- **Saved data entries**

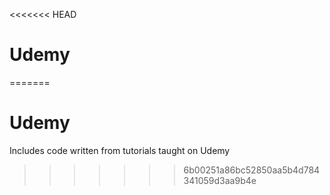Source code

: <<<<<<< HEAD
# Udemy
=======
# Udemy
Includes code written from tutorials taught on Udemy
>>>>>>> 6b00251a86bc52850aa5b4d784341059d3aa9b4e
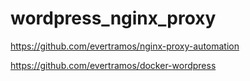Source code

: # wordpress_nginx_proxy

https://github.com/evertramos/nginx-proxy-automation

https://github.com/evertramos/docker-wordpress
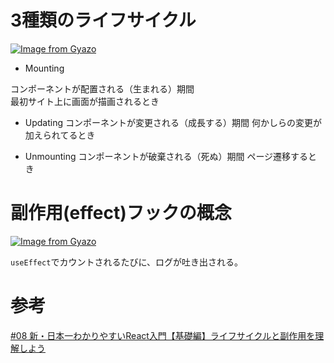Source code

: # 3種類のライフサイクル

[![Image from Gyazo](https://i.gyazo.com/962b40cad5582697f67ef5fcc28e037d.png)](https://gyazo.com/962b40cad5582697f67ef5fcc28e037d)

- Mounting

コンポーネントが配置される（生まれる）期間  
最初サイト上に画面が描画されるとき

- Updating
コンポーネントが変更される（成長する）期間
何かしらの変更が加えられてるとき

- Unmounting
コンポーネントが破棄される（死ぬ）期間
ページ遷移するとき

# 副作用(effect)フックの概念

[![Image from Gyazo](https://i.gyazo.com/ba4646f8ffe15406757538ef78c342a5.png)](https://gyazo.com/ba4646f8ffe15406757538ef78c342a5)

`useEffect`でカウントされるたびに、ログが吐き出される。

# 参考

[#08 新・日本一わかりやすいReact入門【基礎編】ライフサイクルと副作用を理解しよう](https://www.youtube.com/watch?v=f8iXdpbvvH8)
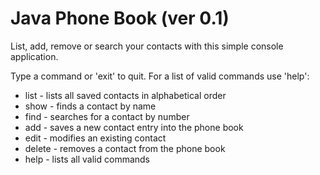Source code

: Java Phone Book (ver 0.1)
============================

List, add, remove or search your contacts with this simple console application.

Type a command or 'exit' to quit. For a list of valid commands use 'help':
* list - lists all saved contacts in alphabetical  order
* show - finds a contact by name
* find - searches for a contact by number
* add - saves a new contact entry into the phone book
* edit - modifies an existing contact
* delete - removes a contact from the phone book
* help - lists all valid commands

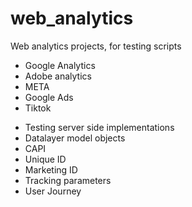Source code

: # web_analytics


Web analytics projects, for testing scripts
 + Google Analytics
 + Adobe analytics
 + META
 + Google Ads
 + Tiktok

 - Testing server side implementations
 - Datalayer model objects
 - CAPI
 - Unique ID
 - Marketing ID
 - Tracking parameters
 - User Journey

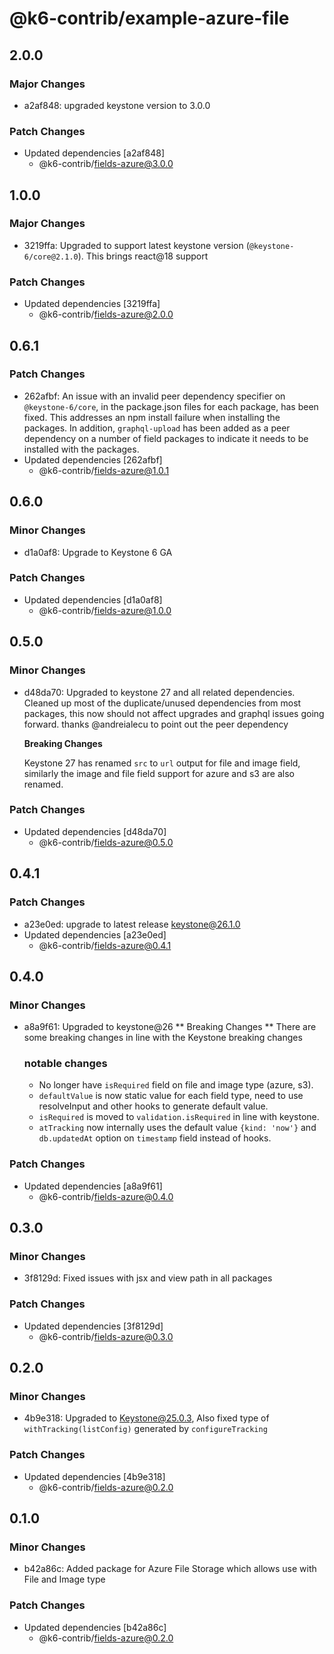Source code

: # @k6-contrib/example-azure-file

## 2.0.0

### Major Changes

- a2af848: upgraded keystone version to 3.0.0

### Patch Changes

- Updated dependencies [a2af848]
  - @k6-contrib/fields-azure@3.0.0

## 1.0.0

### Major Changes

- 3219ffa: Upgraded to support latest keystone version (`@keystone-6/core@2.1.0`). This brings react@18 support

### Patch Changes

- Updated dependencies [3219ffa]
  - @k6-contrib/fields-azure@2.0.0

## 0.6.1

### Patch Changes

- 262afbf: An issue with an invalid peer dependency specifier on `@keystone-6/core`, in the package.json files for each package, has been fixed. This addresses an npm install failure when installing the packages. In addition, `graphql-upload` has been added as a peer dependency on a number of field packages to indicate it needs to be installed with the packages.
- Updated dependencies [262afbf]
  - @k6-contrib/fields-azure@1.0.1

## 0.6.0

### Minor Changes

- d1a0af8: Upgrade to Keystone 6 GA

### Patch Changes

- Updated dependencies [d1a0af8]
  - @k6-contrib/fields-azure@1.0.0

## 0.5.0

### Minor Changes

- d48da70: Upgraded to keystone 27 and all related dependencies.
  Cleaned up most of the duplicate/unused dependencies from most packages, this now should not affect upgrades and graphql issues going forward. thanks @andreialecu to point out the peer dependency

  **Breaking Changes**

  Keystone 27 has renamed `src` to `url` output for file and image field, similarly the image and file field support for azure and s3 are also renamed.

### Patch Changes

- Updated dependencies [d48da70]
  - @k6-contrib/fields-azure@0.5.0

## 0.4.1

### Patch Changes

- a23e0ed: upgrade to latest release keystone@26.1.0
- Updated dependencies [a23e0ed]
  - @k6-contrib/fields-azure@0.4.1

## 0.4.0

### Minor Changes

- a8a9f61: Upgraded to keystone@26
  ** Breaking Changes **
  There are some breaking changes in line with the Keystone breaking changes

  ### notable changes

  - No longer have `isRequired` field on file and image type (azure, s3).
  - `defaultValue` is now static value for each field type, need to use resolveInput and other hooks to generate default value.
  - `isRequired` is moved to `validation.isRequired` in line with keystone.
  - `atTracking` now internally uses the default value `{kind: 'now'}` and `db.updatedAt` option on `timestamp` field instead of hooks.

### Patch Changes

- Updated dependencies [a8a9f61]
  - @k6-contrib/fields-azure@0.4.0

## 0.3.0

### Minor Changes

- 3f8129d: Fixed issues with jsx and view path in all packages

### Patch Changes

- Updated dependencies [3f8129d]
  - @k6-contrib/fields-azure@0.3.0

## 0.2.0

### Minor Changes

- 4b9e318: Upgraded to Keystone@25.0.3, Also fixed type of `withTracking(listConfig)` generated by `configureTracking`

### Patch Changes

- Updated dependencies [4b9e318]
  - @k6-contrib/fields-azure@0.2.0

## 0.1.0

### Minor Changes

- b42a86c: Added package for Azure File Storage which allows use with File and Image type

### Patch Changes

- Updated dependencies [b42a86c]
  - @k6-contrib/fields-azure@0.2.0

- **What you need to do**
Pictures are not part of the copy. Return every record exactly.

- **Written answer**
Source code

: <<<<<<< HEAD
# Udemy
=======
# Udemy
Includes code written from tutorials taught on Udemy
>>>>>>> 6b00251a86bc52850aa5b4d784341059d3aa9b4e
Source code

: # wordpress_nginx_proxy

https://github.com/evertramos/nginx-proxy-automation

https://github.com/evertramos/docker-wordpress
Source code

: # 3種類のライフサイクル

[![Image from Gyazo](https://i.gyazo.com/962b40cad5582697f67ef5fcc28e037d.png)](https://gyazo.com/962b40cad5582697f67ef5fcc28e037d)

- Mounting

コンポーネントが配置される（生まれる）期間  
最初サイト上に画面が描画されるとき

- Updating
コンポーネントが変更される（成長する）期間
何かしらの変更が加えられてるとき

- Unmounting
コンポーネントが破棄される（死ぬ）期間
ページ遷移するとき

# 副作用(effect)フックの概念

[![Image from Gyazo](https://i.gyazo.com/ba4646f8ffe15406757538ef78c342a5.png)](https://gyazo.com/ba4646f8ffe15406757538ef78c342a5)

`useEffect`でカウントされるたびに、ログが吐き出される。

# 参考

[#08 新・日本一わかりやすいReact入門【基礎編】ライフサイクルと副作用を理解しよう](https://www.youtube.com/watch?v=f8iXdpbvvH8)
Source code

: Java Phone Book (ver 0.1)
============================

List, add, remove or search your contacts with this simple console application.

Type a command or 'exit' to quit. For a list of valid commands use 'help':
* list - lists all saved contacts in alphabetical  order
* show - finds a contact by name
* find - searches for a contact by number
* add - saves a new contact entry into the phone book
* edit - modifies an existing contact
* delete - removes a contact from the phone book
* help - lists all valid commands

Source code

: # web_analytics


Web analytics projects, for testing scripts
 + Google Analytics
 + Adobe analytics
 + META
 + Google Ads
 + Tiktok

 - Testing server side implementations
 - Datalayer model objects
 - CAPI
 - Unique ID
 - Marketing ID
 - Tracking parameters
 - User Journey

Source code

: # @k6-contrib/example-azure-file

## 2.0.0

### Major Changes

- a2af848: upgraded keystone version to 3.0.0

### Patch Changes

- Updated dependencies [a2af848]
  - @k6-contrib/fields-azure@3.0.0

## 1.0.0

### Major Changes

- 3219ffa: Upgraded to support latest keystone version (`@keystone-6/core@2.1.0`). This brings react@18 support

### Patch Changes

- Updated dependencies [3219ffa]
  - @k6-contrib/fields-azure@2.0.0

## 0.6.1

### Patch Changes

- 262afbf: An issue with an invalid peer dependency specifier on `@keystone-6/core`, in the package.json files for each package, has been fixed. This addresses an npm install failure when installing the packages. In addition, `graphql-upload` has been added as a peer dependency on a number of field packages to indicate it needs to be installed with the packages.
- Updated dependencies [262afbf]
  - @k6-contrib/fields-azure@1.0.1

## 0.6.0

### Minor Changes

- d1a0af8: Upgrade to Keystone 6 GA

### Patch Changes

- Updated dependencies [d1a0af8]
  - @k6-contrib/fields-azure@1.0.0

## 0.5.0

### Minor Changes

- d48da70: Upgraded to keystone 27 and all related dependencies.
  Cleaned up most of the duplicate/unused dependencies from most packages, this now should not affect upgrades and graphql issues going forward. thanks @andreialecu to point out the peer dependency

  **Breaking Changes**

  Keystone 27 has renamed `src` to `url` output for file and image field, similarly the image and file field support for azure and s3 are also renamed.

### Patch Changes

- Updated dependencies [d48da70]
  - @k6-contrib/fields-azure@0.5.0

## 0.4.1

### Patch Changes

- a23e0ed: upgrade to latest release keystone@26.1.0
- Updated dependencies [a23e0ed]
  - @k6-contrib/fields-azure@0.4.1

## 0.4.0

### Minor Changes

- a8a9f61: Upgraded to keystone@26
  ** Breaking Changes **
  There are some breaking changes in line with the Keystone breaking changes

  ### notable changes

  - No longer have `isRequired` field on file and image type (azure, s3).
  - `defaultValue` is now static value for each field type, need to use resolveInput and other hooks to generate default value.
  - `isRequired` is moved to `validation.isRequired` in line with keystone.
  - `atTracking` now internally uses the default value `{kind: 'now'}` and `db.updatedAt` option on `timestamp` field instead of hooks.

### Patch Changes

- Updated dependencies [a8a9f61]
  - @k6-contrib/fields-azure@0.4.0

## 0.3.0

### Minor Changes

- 3f8129d: Fixed issues with jsx and view path in all packages

### Patch Changes

- Updated dependencies [3f8129d]
  - @k6-contrib/fields-azure@0.3.0

## 0.2.0

### Minor Changes

- 4b9e318: Upgraded to Keystone@25.0.3, Also fixed type of `withTracking(listConfig)` generated by `configureTracking`

### Patch Changes

- Updated dependencies [4b9e318]
  - @k6-contrib/fields-azure@0.2.0

## 0.1.0

### Minor Changes

- b42a86c: Added package for Azure File Storage which allows use with File and Image type

### Patch Changes

- Updated dependencies [b42a86c]
  - @k6-contrib/fields-azure@0.2.0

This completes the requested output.